To protect assets used by your application, you may wish to consider downloading them on demand from the server rather than including them within your XAP file (a topic covered in Chapter 17). This means that you can restrict access to them by specifying the rules in a web.config file that you place into a folder where restricted assets are located. These rules can be used to restrict the assets in that folder from being downloaded unless the user is authenticated or assigned to a particular role, and you can even control access at the user-name level if you wish. This strategy integrates with the ASP.NET Membership security, meaning that all you need to do is to configure the access rules in the web.config file, with the authentication and authorization handled by the ASP.NET Membership providers. You can create the web.config files yourself—each folder requiring file restrictions needs to have a web.config file in it, containing the rules that apply to it—and manually configure the security settings, but the easiest way to configure the access rules is to use the ASP.NET Configuration tool for the Web project. Click the Security tab, and then click the “Create access rules” hyperlink in the Access Rules group on this page. You can use the user interface shown in Figure 8-5 to create the access rules, without needing to learn the syntax.

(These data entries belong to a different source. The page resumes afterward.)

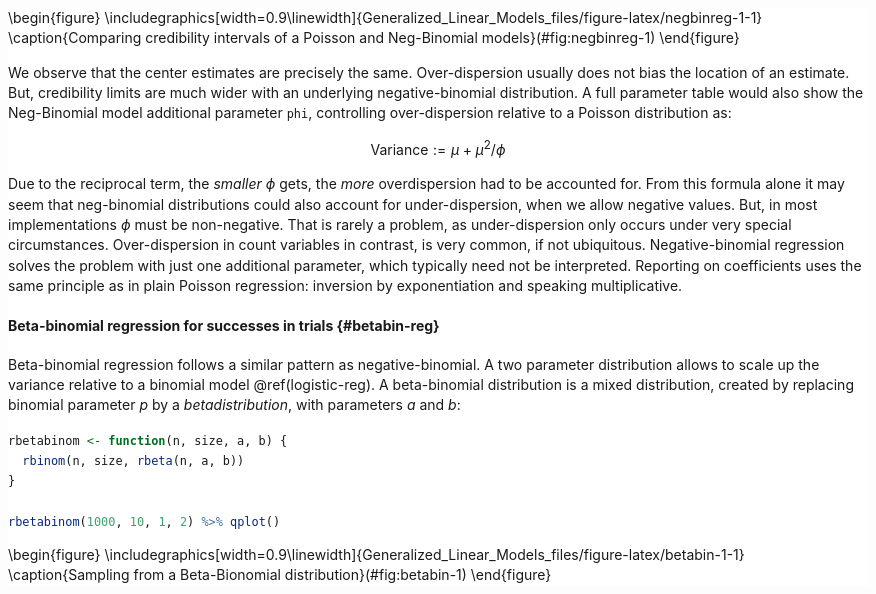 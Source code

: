 \begin{figure}
\includegraphics[width=0.9\linewidth]{Generalized_Linear_Models_files/figure-latex/negbinreg-1-1} \caption{Comparing credibility intervals of a Poisson and Neg-Binomial models}(\#fig:negbinreg-1)
\end{figure}

We observe that the center estimates are precisely the same. Over-dispersion usually does not bias the location of an estimate. But, credibility limits are much wider with an underlying negative-binomial distribution. A full parameter table would also show the Neg-Binomial model additional parameter `phi`, controlling over-dispersion relative to a Poisson distribution as:

$$
\textrm{Variance} := \mu + \mu^2/\phi
$$

Due to the reciprocal term, the *smaller* $\phi$ gets, the *more* overdispersion had to be accounted for. From this formula alone it may seem that neg-binomial distributions could also account for under-dispersion, when we allow negative values. But, in most implementations $\phi$ must be non-negative. That is rarely a problem, as under-dispersion only occurs under very special circumstances. Over-dispersion in count variables in contrast, is very common, if not ubiquitous. Negative-binomial regression solves the problem with just one additional parameter, which typically need not be interpreted.  Reporting on coefficients uses the same principle as in plain Poisson regression: inversion by exponentiation  and speaking multiplicative.



```r

```















#### Beta-binomial regression for successes in trials {#betabin-reg}

Beta-binomial regression follows a similar pattern as negative-binomial. A two parameter distribution allows to scale up the variance relative to a binomial model \@ref(logistic-reg). A beta-binomial distribution is a mixed distribution, created by replacing binomial parameter $p$ by a $beta distribution$, with parameters $a$ and $b$:


```r
rbetabinom <- function(n, size, a, b) {
  rbinom(n, size, rbeta(n, a, b))
}

rbetabinom(1000, 10, 1, 2) %>% qplot()
```

\begin{figure}
\includegraphics[width=0.9\linewidth]{Generalized_Linear_Models_files/figure-latex/betabin-1-1} \caption{Sampling from a Beta-Bionomial distribution}(\#fig:betabin-1)
\end{figure}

Figure 8-5. Configuring access rules in the ASP.NET Configuration tool
For example, limiting access to a folder in the Web project to authenticated users only will create a web.config file in that folder with the following contents:
<?xml version="1.0" encoding="utf-8"?>
<configuration>
<system.web>
<authorization>
<deny users="?" />
</authorization>
</system.web>
</configuration>
You can download the assets from your Silverlight application once the user is logged in, using the techniques demonstrated in Chapter 5.
You may also wish to use this technique to restrict access to your Silverlight application itself. You can restrict access in the same manner to the ClientBin folder in your web project, so the users can't download the application unless they are already logged in. This can reduce the importance of protecting your application in the other ways described, but it does raise the issue of how the user will log into the application in the first place. There are a number of strategies that you might choose to implement:
- Because the authentication mechanism in RIA Services is exactly the same as the one used in ASP.NET projects, you could create an HTML–based login page that the user can use to log in to the system, which then loads the Silverlight application once the user has successfully been authenticated.
- Using some of the techniques described in Chapter 17, you could partition your application into a number of parts and load them on demand—protecting and loading the more sensitive parts only once the user is logged in.
- Implement a bootstrapper. Similar to the previous scenario, this will download and run a small Silverlight project—which you could use to provide a simple login screen and then continue to download the (protected) remainder of the application. The Silverlight Extensions project provides a bootstrapper that you can use to help you; it's available at
http://slextensions.codeplex.com.
Note Dynamically loading parts of your application on demand isn't possible with applications that are being run in OOB mode.
You may even want to use this method to restrict access to any standard WCF web services that you use in your application. You can restrict access to their SVC files until the user is logged in, providing another degree of security. Note, however, that adding or updating these service references will not work if you have these restrictions in place while developing the application—implement these restrictions on the production server only.